Integrate the function: $\frac{5 x+3}{\sqrt{x^{2}+4 x+10}}$

Let $5 x+3=A \frac{d}{d x}(x^{2}+4 x+10)+B$
$\Rightarrow 5 x+3=A(2 x+4)+B$
Equating the coefficients of $x$ and the constant term,we obtain:
$2 A=5 \Rightarrow A=\frac{5}{2}$
$4 A+B=3 \Rightarrow B=3-4(\frac{5}{2})=3-10=-7$
$\therefore 5 x+3=\frac{5}{2}(2 x+4)-7$
$\int \frac{5 x+3}{\sqrt{x^{2}+4 x+10}} d x=\frac{5}{2} \int \frac{2 x+4}{\sqrt{x^{2}+4 x+10}} d x-7 \int \frac{1}{\sqrt{(x+2)^{2}+6}} d x$
For the first integral,let $t=x^{2}+4 x+10$,then $dt=(2 x+4)dx$. Thus,$\int \frac{dt}{\sqrt{t}}=2\sqrt{t}=2\sqrt{x^{2}+4 x+10}$.

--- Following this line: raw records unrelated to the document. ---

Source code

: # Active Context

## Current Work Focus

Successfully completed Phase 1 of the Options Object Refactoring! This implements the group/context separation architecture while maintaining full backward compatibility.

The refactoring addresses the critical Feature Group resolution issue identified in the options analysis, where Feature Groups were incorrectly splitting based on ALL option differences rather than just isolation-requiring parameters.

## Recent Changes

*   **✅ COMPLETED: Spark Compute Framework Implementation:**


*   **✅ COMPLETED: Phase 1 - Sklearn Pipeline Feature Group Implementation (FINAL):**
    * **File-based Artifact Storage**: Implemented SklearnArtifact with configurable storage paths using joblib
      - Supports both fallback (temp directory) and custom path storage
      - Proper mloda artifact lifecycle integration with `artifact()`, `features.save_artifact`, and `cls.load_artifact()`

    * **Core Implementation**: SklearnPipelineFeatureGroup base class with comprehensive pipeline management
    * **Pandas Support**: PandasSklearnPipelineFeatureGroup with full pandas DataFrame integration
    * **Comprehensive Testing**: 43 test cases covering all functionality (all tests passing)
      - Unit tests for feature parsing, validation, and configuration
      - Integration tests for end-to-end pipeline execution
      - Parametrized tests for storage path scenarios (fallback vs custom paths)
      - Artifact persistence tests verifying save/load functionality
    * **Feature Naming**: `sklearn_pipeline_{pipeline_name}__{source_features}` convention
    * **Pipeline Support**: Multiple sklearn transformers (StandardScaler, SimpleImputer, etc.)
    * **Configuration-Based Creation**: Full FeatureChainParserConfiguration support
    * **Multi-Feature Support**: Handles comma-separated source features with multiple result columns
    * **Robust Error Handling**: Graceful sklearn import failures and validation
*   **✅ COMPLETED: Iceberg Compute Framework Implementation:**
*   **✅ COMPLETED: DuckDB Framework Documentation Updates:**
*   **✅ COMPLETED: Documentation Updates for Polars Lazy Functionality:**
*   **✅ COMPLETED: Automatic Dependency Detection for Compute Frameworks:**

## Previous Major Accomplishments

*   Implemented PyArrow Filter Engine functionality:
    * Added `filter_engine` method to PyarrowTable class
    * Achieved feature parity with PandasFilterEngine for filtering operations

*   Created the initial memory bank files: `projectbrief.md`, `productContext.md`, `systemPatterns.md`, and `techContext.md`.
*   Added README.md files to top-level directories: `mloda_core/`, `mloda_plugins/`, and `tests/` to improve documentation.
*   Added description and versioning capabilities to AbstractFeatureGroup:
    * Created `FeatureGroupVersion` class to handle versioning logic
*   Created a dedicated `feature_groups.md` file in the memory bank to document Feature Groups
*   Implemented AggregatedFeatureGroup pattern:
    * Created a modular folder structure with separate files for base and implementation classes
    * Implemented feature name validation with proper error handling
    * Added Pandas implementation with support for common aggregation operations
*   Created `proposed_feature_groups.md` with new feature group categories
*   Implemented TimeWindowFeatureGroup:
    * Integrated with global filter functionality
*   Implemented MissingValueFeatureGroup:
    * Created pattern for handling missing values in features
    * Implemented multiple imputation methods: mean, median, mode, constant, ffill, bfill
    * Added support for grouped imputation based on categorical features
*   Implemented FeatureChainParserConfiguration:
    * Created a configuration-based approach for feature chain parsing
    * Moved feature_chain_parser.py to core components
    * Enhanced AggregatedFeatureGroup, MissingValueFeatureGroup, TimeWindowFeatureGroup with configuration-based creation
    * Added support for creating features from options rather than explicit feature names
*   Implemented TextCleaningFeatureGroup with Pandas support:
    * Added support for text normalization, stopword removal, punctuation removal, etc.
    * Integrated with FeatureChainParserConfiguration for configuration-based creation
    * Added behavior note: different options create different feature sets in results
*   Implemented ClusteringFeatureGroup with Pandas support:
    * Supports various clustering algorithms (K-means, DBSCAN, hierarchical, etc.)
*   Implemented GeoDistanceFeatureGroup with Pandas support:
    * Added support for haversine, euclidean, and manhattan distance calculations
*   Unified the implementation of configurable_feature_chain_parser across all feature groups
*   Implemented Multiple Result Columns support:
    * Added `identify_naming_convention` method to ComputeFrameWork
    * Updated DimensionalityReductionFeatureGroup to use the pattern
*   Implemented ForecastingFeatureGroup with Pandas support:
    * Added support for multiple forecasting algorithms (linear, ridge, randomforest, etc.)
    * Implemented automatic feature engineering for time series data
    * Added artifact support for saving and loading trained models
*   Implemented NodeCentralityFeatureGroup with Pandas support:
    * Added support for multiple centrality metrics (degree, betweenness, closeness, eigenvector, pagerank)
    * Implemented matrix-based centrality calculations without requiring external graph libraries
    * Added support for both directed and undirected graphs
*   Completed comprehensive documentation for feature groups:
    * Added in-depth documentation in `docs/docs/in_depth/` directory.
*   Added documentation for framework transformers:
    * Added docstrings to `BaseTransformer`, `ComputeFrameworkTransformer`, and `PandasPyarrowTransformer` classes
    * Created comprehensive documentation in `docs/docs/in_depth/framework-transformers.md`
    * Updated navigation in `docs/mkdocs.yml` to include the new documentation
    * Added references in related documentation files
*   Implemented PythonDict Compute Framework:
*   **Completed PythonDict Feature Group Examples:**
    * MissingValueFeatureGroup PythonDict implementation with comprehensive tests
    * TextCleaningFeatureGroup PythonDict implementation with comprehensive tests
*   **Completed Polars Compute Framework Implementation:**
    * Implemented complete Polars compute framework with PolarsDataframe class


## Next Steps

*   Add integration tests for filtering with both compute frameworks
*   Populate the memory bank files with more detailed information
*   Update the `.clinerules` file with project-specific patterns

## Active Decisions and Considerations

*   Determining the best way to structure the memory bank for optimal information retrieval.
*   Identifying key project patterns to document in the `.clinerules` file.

For the second integral,using $\int \frac{dx}{\sqrt{x^{2}+a^{2}}}=\log |x+\sqrt{x^{2}+a^{2}}|$,we get $\log |(x+2)+\sqrt{(x+2)^{2}+6}| = \log |(x+2)+\sqrt{x^{2}+4 x+10}|$.
Combining these,the result is $5\sqrt{x^{2}+4 x+10}-7 \log |(x+2)+\sqrt{x^{2}+4 x+10}|+C$.